**What you have to do**: Search the entries below for the word "manual" and copy each line that has it.

▼

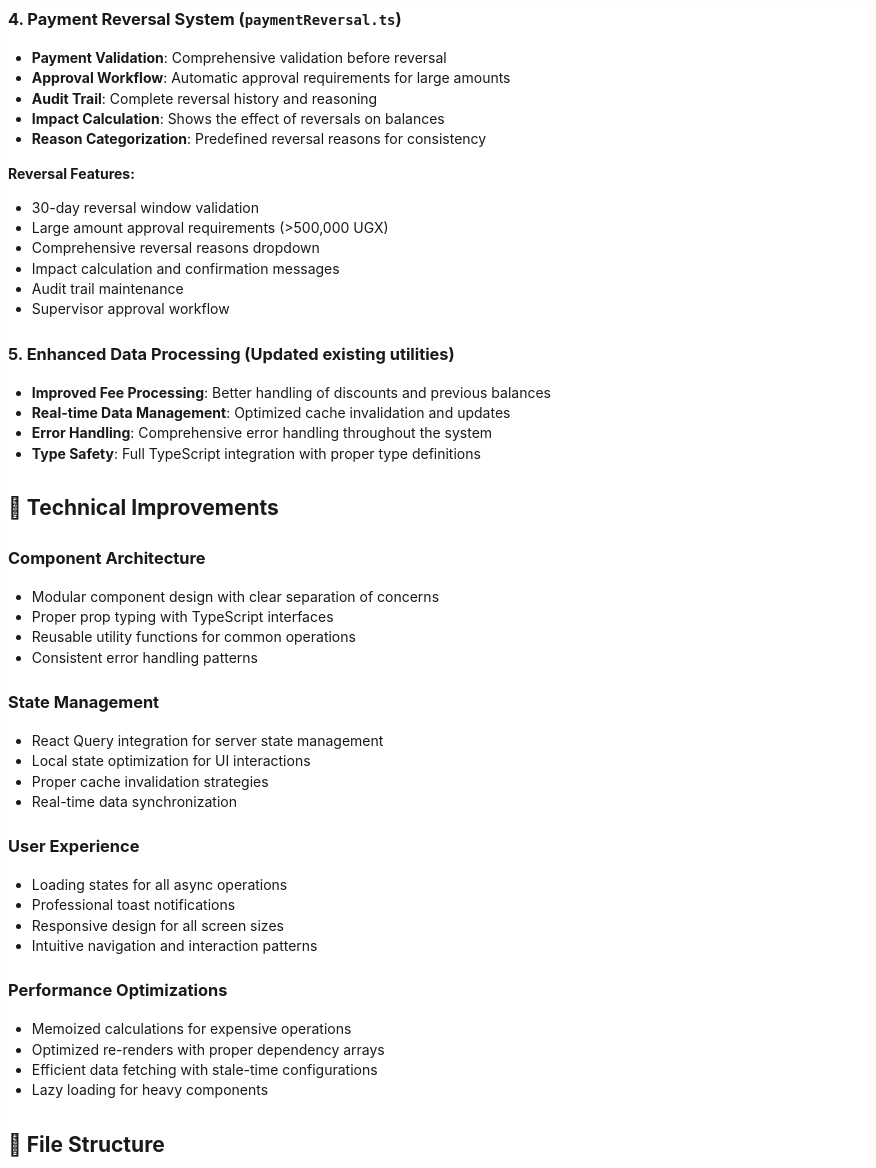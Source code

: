### 4. **Payment Reversal System** (`paymentReversal.ts`)
- **Payment Validation**: Comprehensive validation before reversal
- **Approval Workflow**: Automatic approval requirements for large amounts
- **Audit Trail**: Complete reversal history and reasoning
- **Impact Calculation**: Shows the effect of reversals on balances
- **Reason Categorization**: Predefined reversal reasons for consistency

**Reversal Features:**
- 30-day reversal window validation
- Large amount approval requirements (>500,000 UGX)
- Comprehensive reversal reasons dropdown
- Impact calculation and confirmation messages
- Audit trail maintenance
- Supervisor approval workflow

### 5. **Enhanced Data Processing** (Updated existing utilities)
- **Improved Fee Processing**: Better handling of discounts and previous balances
- **Real-time Data Management**: Optimized cache invalidation and updates
- **Error Handling**: Comprehensive error handling throughout the system
- **Type Safety**: Full TypeScript integration with proper type definitions

## 🔧 Technical Improvements

### **Component Architecture**
- Modular component design with clear separation of concerns
- Proper prop typing with TypeScript interfaces
- Reusable utility functions for common operations
- Consistent error handling patterns

### **State Management**
- React Query integration for server state management
- Local state optimization for UI interactions
- Proper cache invalidation strategies
- Real-time data synchronization

### **User Experience**
- Loading states for all async operations
- Professional toast notifications
- Responsive design for all screen sizes
- Intuitive navigation and interaction patterns

### **Performance Optimizations**
- Memoized calculations for expensive operations
- Optimized re-renders with proper dependency arrays
- Efficient data fetching with stale-time configurations
- Lazy loading for heavy components

## 📁 File Structure
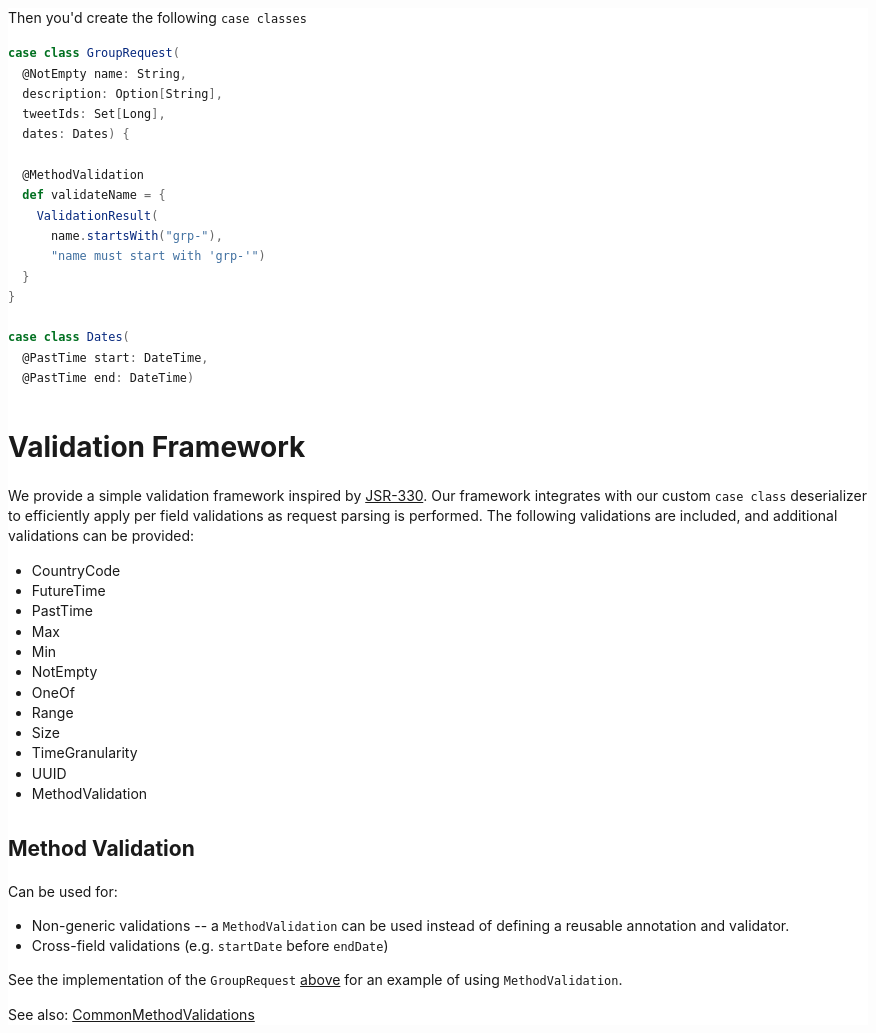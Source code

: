 Then you'd create the following <a name="group-request-example">`case classes`</a>
```scala
case class GroupRequest(
  @NotEmpty name: String,
  description: Option[String],
  tweetIds: Set[Long],
  dates: Dates) {

  @MethodValidation
  def validateName = {
    ValidationResult(
      name.startsWith("grp-"),
      "name must start with 'grp-'")
  }
}

case class Dates(
  @PastTime start: DateTime,
  @PastTime end: DateTime)
```

Validation Framework
===============================
We provide a simple validation framework inspired by [JSR-330](https://github.com/google/guice/wiki/JSR330). Our framework integrates with our custom `case class` deserializer to efficiently apply per field validations as request parsing is performed. The following validations are included, and additional validations can be provided:

* CountryCode
* FutureTime
* PastTime
* Max
* Min
* NotEmpty
* OneOf
* Range
* Size
* TimeGranularity
* UUID
* MethodValidation

## Method Validation

Can be used for:

* Non-generic validations -- a `MethodValidation` can be used instead of defining a reusable annotation and validator.
* Cross-field validations (e.g. `startDate` before `endDate`)

See the implementation of the `GroupRequest` [above](#group-request-example) for an example of using `MethodValidation`.

See also: [CommonMethodValidations](../jackson/src/main/scala/com/twitter/finatra/validation/CommonMethodValidations.scala)


[twitter-server]: https://github.com/twitter/twitter-server
[finagle]: https://github.com/twitter/finagle
[util-app]: https://github.com/twitter/util/tree/master/util-app
[util-core]: https://github.com/twitter/util/tree/master/util-core
[guice]: https://github.com/google/guice
[jackson]: https://github.com/FasterXML/jackson
[logback]: http://logback.qos.ch/
[slf4j]: http://www.slf4j.org/manual.html
[grizzled-slf4j]: http://software.clapper.org/grizzled-slf4j/
[local]: https://github.com/twitter/util/blob/master/util-core/src/main/scala/com/twitter/util/Local.scala
[mdc]: http://logback.qos.ch/manual/mdc.html
[controller]: ../http/src/main/scala/com/twitter/finatra/http/Controller.scala
[HttpServer]: ../http/src/main/scala/com/twitter/finatra/http/HttpServer.scala
[quick-start]: ../README.md#quick-start
[maven-central]: http://search.maven.org/#search%7Cga%7C1%7Cg%3A%22com.twitter.finatra%22
[sinatra]: http://www.sinatrarb.com/
[finatra-jackson-module]: ../jackson/src/main/scala/com/twitter/finatra/json/modules/FinatraJacksonModule.scala
[finatra-jackson]: ../jackson
[CallbackConverterModule]: ../http/src/main/scala/com/twitter/finatra/http/modules/CallbackConverterModule.scala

▲

**Expected output**:
[slf4j]: http://www.slf4j.org/manual.html
[mdc]: http://logback.qos.ch/manual/mdc.html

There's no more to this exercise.